TASK: For the copy, please give all of the data again exactly and leave the pictures out.

EXERCISE MATERIAL:
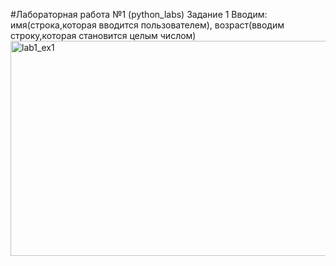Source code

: #Лабораторная работа №1 (python_labs)
Задание 1
Вводим: имя(строка,которая вводится пользователем), возраст(вводим строку,которая становится целым числом)
<img width="1093" height="344" alt="lab1_ex1" src="https://github.com/user-attachments/assets/cf58cc99-5efa-415b-9b4d-d00c573be714" />

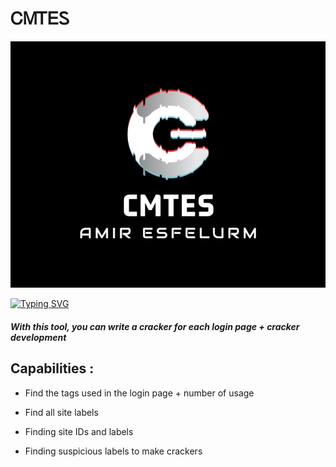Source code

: # ᏟᎷᎢᎬᏚ

<img src="screen/Screenshot_20230901-220256_Chrome.jpg">

[![Typing SVG](https://readme-typing-svg.herokuapp.com?font=Fira+Code&weight=600&size=31&duration=4500&pause=1000&color=164B63&multiline=true&width=453&height=100&lines=Cracker+Maker+Tool+;ESFELURM)](https://git.io/typing-svg) 



##### With this tool, you can write a cracker for each login page + cracker development 


## Capabilities :

- Find the tags used in the login page + number of usage

- Find all site labels

- Finding site IDs and labels

- Finding suspicious labels to make crackers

SOLUTION:
Source code

: #Лабораторная работа №1 (python_labs)
Задание 1
Вводим: имя(строка,которая вводится пользователем), возраст(вводим строку,которая становится целым числом)
<img width="1093" height="344" alt="lab1_ex1" src="https://github.com/user-attachments/assets/cf58cc99-5efa-415b-9b4d-d00c573be714" />

Source code

: # ᏟᎷᎢᎬᏚ

<img src="screen/Screenshot_20230901-220256_Chrome.jpg">

[![Typing SVG](https://readme-typing-svg.herokuapp.com?font=Fira+Code&weight=600&size=31&duration=4500&pause=1000&color=164B63&multiline=true&width=453&height=100&lines=Cracker+Maker+Tool+;ESFELURM)](https://git.io/typing-svg) 



##### With this tool, you can write a cracker for each login page + cracker development 


## Capabilities :

- Find the tags used in the login page + number of usage

- Find all site labels

- Finding site IDs and labels

- Finding suspicious labels to make crackers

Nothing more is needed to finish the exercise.